With the pictures left out, write out the records verbatim.

══ DATASET RECORDS

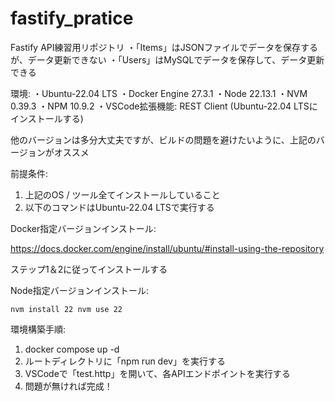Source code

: # fastify_pratice
 
Fastify API練習用リポジトリ
・「Items」はJSONファイルでデータを保存するが、データ更新できない
・「Users」はMySQLでデータを保存して、データ更新できる

環境:
・Ubuntu-22.04 LTS
・Docker Engine 27.3.1
・Node 22.13.1
・NVM 0.39.3
・NPM 10.9.2
・VSCode拡張機能: REST Client (Ubuntu-22.04 LTSにインストールする)

他のバージョンは多分大丈夫ですが、ビルドの問題を避けたいように、上記のバージョンがオススメ

前提条件:
1. 上記のOS / ツール全てインストールしていること
2. 以下のコマンドはUbuntu-22.04 LTSで実行する

Docker指定バージョンインストール:

https://docs.docker.com/engine/install/ubuntu/#install-using-the-repository

ステップ1＆2に従ってインストールする

Node指定バージョンインストール:

`
nvm install 22
nvm use 22
`

環境構築手順:
1. docker compose up -d
2. ルートディレクトリに「npm run dev」を実行する
3. VSCodeで「test.http」を開いて、各APIエンドポイントを実行する
4. 問題が無ければ完成！

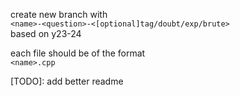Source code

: create new branch with
<br>
`<name>-<question>-<[optional]tag/doubt/exp/brute>`
<br>
based on y23-24

each file should be of the format
<br>
`<name>.cpp`
<br>

[TODO]: add better readme
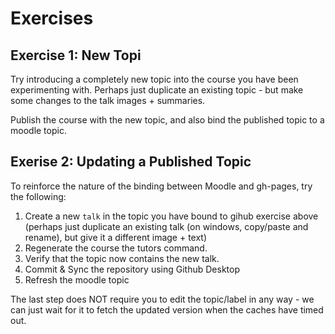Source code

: # Exercises

## Exercise 1: New Topi

Try introducing a completely new topic into the course you have been experimenting with. Perhaps just duplicate an existing topic - but make some changes to the talk images + summaries.

Publish the course with the new topic, and also bind the published topic to a moodle topic.


## Exerise 2: Updating a Published Topic

To reinforce the nature of the binding between Moodle and gh-pages, try the following:

1. Create a new `talk` in the topic you have bound to gihub  exercise above (perhaps just duplicate an existing talk (on windows, copy/paste and rename), but give it a different image + text)
2. Regenerate the course the tutors command.
3. Verify that the topic now contains the new talk.
4. Commit & Sync the repository using Github Desktop
5. Refresh the moodle topic

The last step does NOT require you to edit the topic/label in any way - we can just wait for it to fetch the updated version when the caches have timed out.
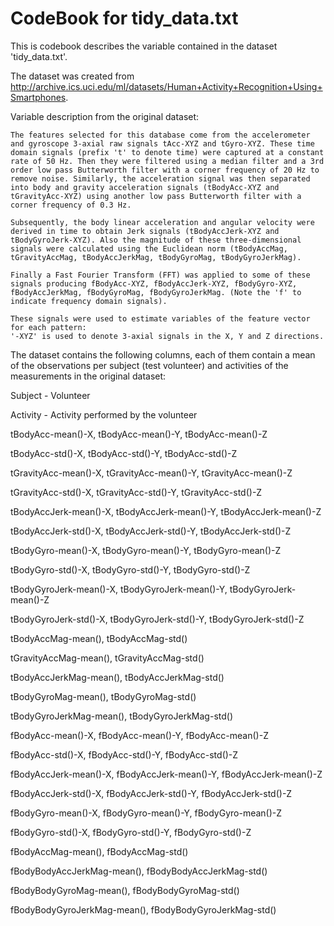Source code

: # CodeBook for tidy_data.txt

This is codebook describes the variable contained in the dataset 'tidy_data.txt'. 

The dataset was created from http://archive.ics.uci.edu/ml/datasets/Human+Activity+Recognition+Using+Smartphones.

Variable description from the original dataset:

    The features selected for this database come from the accelerometer and gyroscope 3-axial raw signals tAcc-XYZ and tGyro-XYZ. These time domain signals (prefix 't' to denote time) were captured at a constant rate of 50 Hz. Then they were filtered using a median filter and a 3rd order low pass Butterworth filter with a corner frequency of 20 Hz to remove noise. Similarly, the acceleration signal was then separated into body and gravity acceleration signals (tBodyAcc-XYZ and tGravityAcc-XYZ) using another low pass Butterworth filter with a corner frequency of 0.3 Hz. 

    Subsequently, the body linear acceleration and angular velocity were derived in time to obtain Jerk signals (tBodyAccJerk-XYZ and tBodyGyroJerk-XYZ). Also the magnitude of these three-dimensional signals were calculated using the Euclidean norm (tBodyAccMag, tGravityAccMag, tBodyAccJerkMag, tBodyGyroMag, tBodyGyroJerkMag). 

    Finally a Fast Fourier Transform (FFT) was applied to some of these signals producing fBodyAcc-XYZ, fBodyAccJerk-XYZ, fBodyGyro-XYZ, fBodyAccJerkMag, fBodyGyroMag, fBodyGyroJerkMag. (Note the 'f' to indicate frequency domain signals). 

    These signals were used to estimate variables of the feature vector for each pattern:  
    '-XYZ' is used to denote 3-axial signals in the X, Y and Z directions.

The dataset contains the following columns, each of them contain a mean of the observations per subject (test volunteer) and activities of the measurements in the original dataset:

Subject - Volunteer

Activity - Activity performed by the volunteer

tBodyAcc-mean()-X, tBodyAcc-mean()-Y, tBodyAcc-mean()-Z

tBodyAcc-std()-X, tBodyAcc-std()-Y, tBodyAcc-std()-Z

tGravityAcc-mean()-X, tGravityAcc-mean()-Y, tGravityAcc-mean()-Z

tGravityAcc-std()-X, tGravityAcc-std()-Y, tGravityAcc-std()-Z

tBodyAccJerk-mean()-X, tBodyAccJerk-mean()-Y, tBodyAccJerk-mean()-Z

tBodyAccJerk-std()-X, tBodyAccJerk-std()-Y, tBodyAccJerk-std()-Z

tBodyGyro-mean()-X, tBodyGyro-mean()-Y, tBodyGyro-mean()-Z

tBodyGyro-std()-X, tBodyGyro-std()-Y, tBodyGyro-std()-Z

tBodyGyroJerk-mean()-X, tBodyGyroJerk-mean()-Y, tBodyGyroJerk-mean()-Z

tBodyGyroJerk-std()-X, tBodyGyroJerk-std()-Y, tBodyGyroJerk-std()-Z

tBodyAccMag-mean(), tBodyAccMag-std()

tGravityAccMag-mean(), tGravityAccMag-std()

tBodyAccJerkMag-mean(), tBodyAccJerkMag-std()

tBodyGyroMag-mean(), tBodyGyroMag-std()

tBodyGyroJerkMag-mean(), tBodyGyroJerkMag-std()

fBodyAcc-mean()-X, fBodyAcc-mean()-Y, fBodyAcc-mean()-Z

fBodyAcc-std()-X, fBodyAcc-std()-Y, fBodyAcc-std()-Z

fBodyAccJerk-mean()-X, fBodyAccJerk-mean()-Y,  fBodyAccJerk-mean()-Z

fBodyAccJerk-std()-X, fBodyAccJerk-std()-Y, fBodyAccJerk-std()-Z

fBodyGyro-mean()-X, fBodyGyro-mean()-Y, fBodyGyro-mean()-Z

fBodyGyro-std()-X, fBodyGyro-std()-Y, fBodyGyro-std()-Z

fBodyAccMag-mean(), fBodyAccMag-std()

fBodyBodyAccJerkMag-mean(), fBodyBodyAccJerkMag-std()

fBodyBodyGyroMag-mean(), fBodyBodyGyroMag-std()

fBodyBodyGyroJerkMag-mean(), fBodyBodyGyroJerkMag-std()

════

REPLY:
Source code

: # fastify_pratice
 
Fastify API練習用リポジトリ
・「Items」はJSONファイルでデータを保存するが、データ更新できない
・「Users」はMySQLでデータを保存して、データ更新できる

環境:
・Ubuntu-22.04 LTS
・Docker Engine 27.3.1
・Node 22.13.1
・NVM 0.39.3
・NPM 10.9.2
・VSCode拡張機能: REST Client (Ubuntu-22.04 LTSにインストールする)

他のバージョンは多分大丈夫ですが、ビルドの問題を避けたいように、上記のバージョンがオススメ

前提条件:
1. 上記のOS / ツール全てインストールしていること
2. 以下のコマンドはUbuntu-22.04 LTSで実行する

Docker指定バージョンインストール:

https://docs.docker.com/engine/install/ubuntu/#install-using-the-repository

ステップ1＆2に従ってインストールする

Node指定バージョンインストール:

`
nvm install 22
nvm use 22
`

環境構築手順:
1. docker compose up -d
2. ルートディレクトリに「npm run dev」を実行する
3. VSCodeで「test.http」を開いて、各APIエンドポイントを実行する
4. 問題が無ければ完成！

Source code

: create new branch with
<br>
`<name>-<question>-<[optional]tag/doubt/exp/brute>`
<br>
based on y23-24

each file should be of the format
<br>
`<name>.cpp`
<br>

[TODO]: add better readme
Source code

: # Exercises

## Exercise 1: New Topi

Try introducing a completely new topic into the course you have been experimenting with. Perhaps just duplicate an existing topic - but make some changes to the talk images + summaries.

Publish the course with the new topic, and also bind the published topic to a moodle topic.


## Exerise 2: Updating a Published Topic

To reinforce the nature of the binding between Moodle and gh-pages, try the following:

1. Create a new `talk` in the topic you have bound to gihub  exercise above (perhaps just duplicate an existing talk (on windows, copy/paste and rename), but give it a different image + text)
2. Regenerate the course the tutors command.
3. Verify that the topic now contains the new talk.
4. Commit & Sync the repository using Github Desktop
5. Refresh the moodle topic

The last step does NOT require you to edit the topic/label in any way - we can just wait for it to fetch the updated version when the caches have timed out.
Source code

: # CodeBook for tidy_data.txt

This is codebook describes the variable contained in the dataset 'tidy_data.txt'. 

The dataset was created from http://archive.ics.uci.edu/ml/datasets/Human+Activity+Recognition+Using+Smartphones.

Variable description from the original dataset:

    The features selected for this database come from the accelerometer and gyroscope 3-axial raw signals tAcc-XYZ and tGyro-XYZ. These time domain signals (prefix 't' to denote time) were captured at a constant rate of 50 Hz. Then they were filtered using a median filter and a 3rd order low pass Butterworth filter with a corner frequency of 20 Hz to remove noise. Similarly, the acceleration signal was then separated into body and gravity acceleration signals (tBodyAcc-XYZ and tGravityAcc-XYZ) using another low pass Butterworth filter with a corner frequency of 0.3 Hz. 

    Subsequently, the body linear acceleration and angular velocity were derived in time to obtain Jerk signals (tBodyAccJerk-XYZ and tBodyGyroJerk-XYZ). Also the magnitude of these three-dimensional signals were calculated using the Euclidean norm (tBodyAccMag, tGravityAccMag, tBodyAccJerkMag, tBodyGyroMag, tBodyGyroJerkMag). 

    Finally a Fast Fourier Transform (FFT) was applied to some of these signals producing fBodyAcc-XYZ, fBodyAccJerk-XYZ, fBodyGyro-XYZ, fBodyAccJerkMag, fBodyGyroMag, fBodyGyroJerkMag. (Note the 'f' to indicate frequency domain signals). 

    These signals were used to estimate variables of the feature vector for each pattern:  
    '-XYZ' is used to denote 3-axial signals in the X, Y and Z directions.

The dataset contains the following columns, each of them contain a mean of the observations per subject (test volunteer) and activities of the measurements in the original dataset:

Subject - Volunteer

Activity - Activity performed by the volunteer

tBodyAcc-mean()-X, tBodyAcc-mean()-Y, tBodyAcc-mean()-Z

tBodyAcc-std()-X, tBodyAcc-std()-Y, tBodyAcc-std()-Z

tGravityAcc-mean()-X, tGravityAcc-mean()-Y, tGravityAcc-mean()-Z

tGravityAcc-std()-X, tGravityAcc-std()-Y, tGravityAcc-std()-Z

tBodyAccJerk-mean()-X, tBodyAccJerk-mean()-Y, tBodyAccJerk-mean()-Z

tBodyAccJerk-std()-X, tBodyAccJerk-std()-Y, tBodyAccJerk-std()-Z

tBodyGyro-mean()-X, tBodyGyro-mean()-Y, tBodyGyro-mean()-Z

tBodyGyro-std()-X, tBodyGyro-std()-Y, tBodyGyro-std()-Z

tBodyGyroJerk-mean()-X, tBodyGyroJerk-mean()-Y, tBodyGyroJerk-mean()-Z

tBodyGyroJerk-std()-X, tBodyGyroJerk-std()-Y, tBodyGyroJerk-std()-Z

tBodyAccMag-mean(), tBodyAccMag-std()

tGravityAccMag-mean(), tGravityAccMag-std()

tBodyAccJerkMag-mean(), tBodyAccJerkMag-std()

tBodyGyroMag-mean(), tBodyGyroMag-std()

tBodyGyroJerkMag-mean(), tBodyGyroJerkMag-std()

fBodyAcc-mean()-X, fBodyAcc-mean()-Y, fBodyAcc-mean()-Z

fBodyAcc-std()-X, fBodyAcc-std()-Y, fBodyAcc-std()-Z

fBodyAccJerk-mean()-X, fBodyAccJerk-mean()-Y,  fBodyAccJerk-mean()-Z

fBodyAccJerk-std()-X, fBodyAccJerk-std()-Y, fBodyAccJerk-std()-Z

fBodyGyro-mean()-X, fBodyGyro-mean()-Y, fBodyGyro-mean()-Z

fBodyGyro-std()-X, fBodyGyro-std()-Y, fBodyGyro-std()-Z

fBodyAccMag-mean(), fBodyAccMag-std()

fBodyBodyAccJerkMag-mean(), fBodyBodyAccJerkMag-std()

fBodyBodyGyroMag-mean(), fBodyBodyGyroMag-std()

fBodyBodyGyroJerkMag-mean(), fBodyBodyGyroJerkMag-std()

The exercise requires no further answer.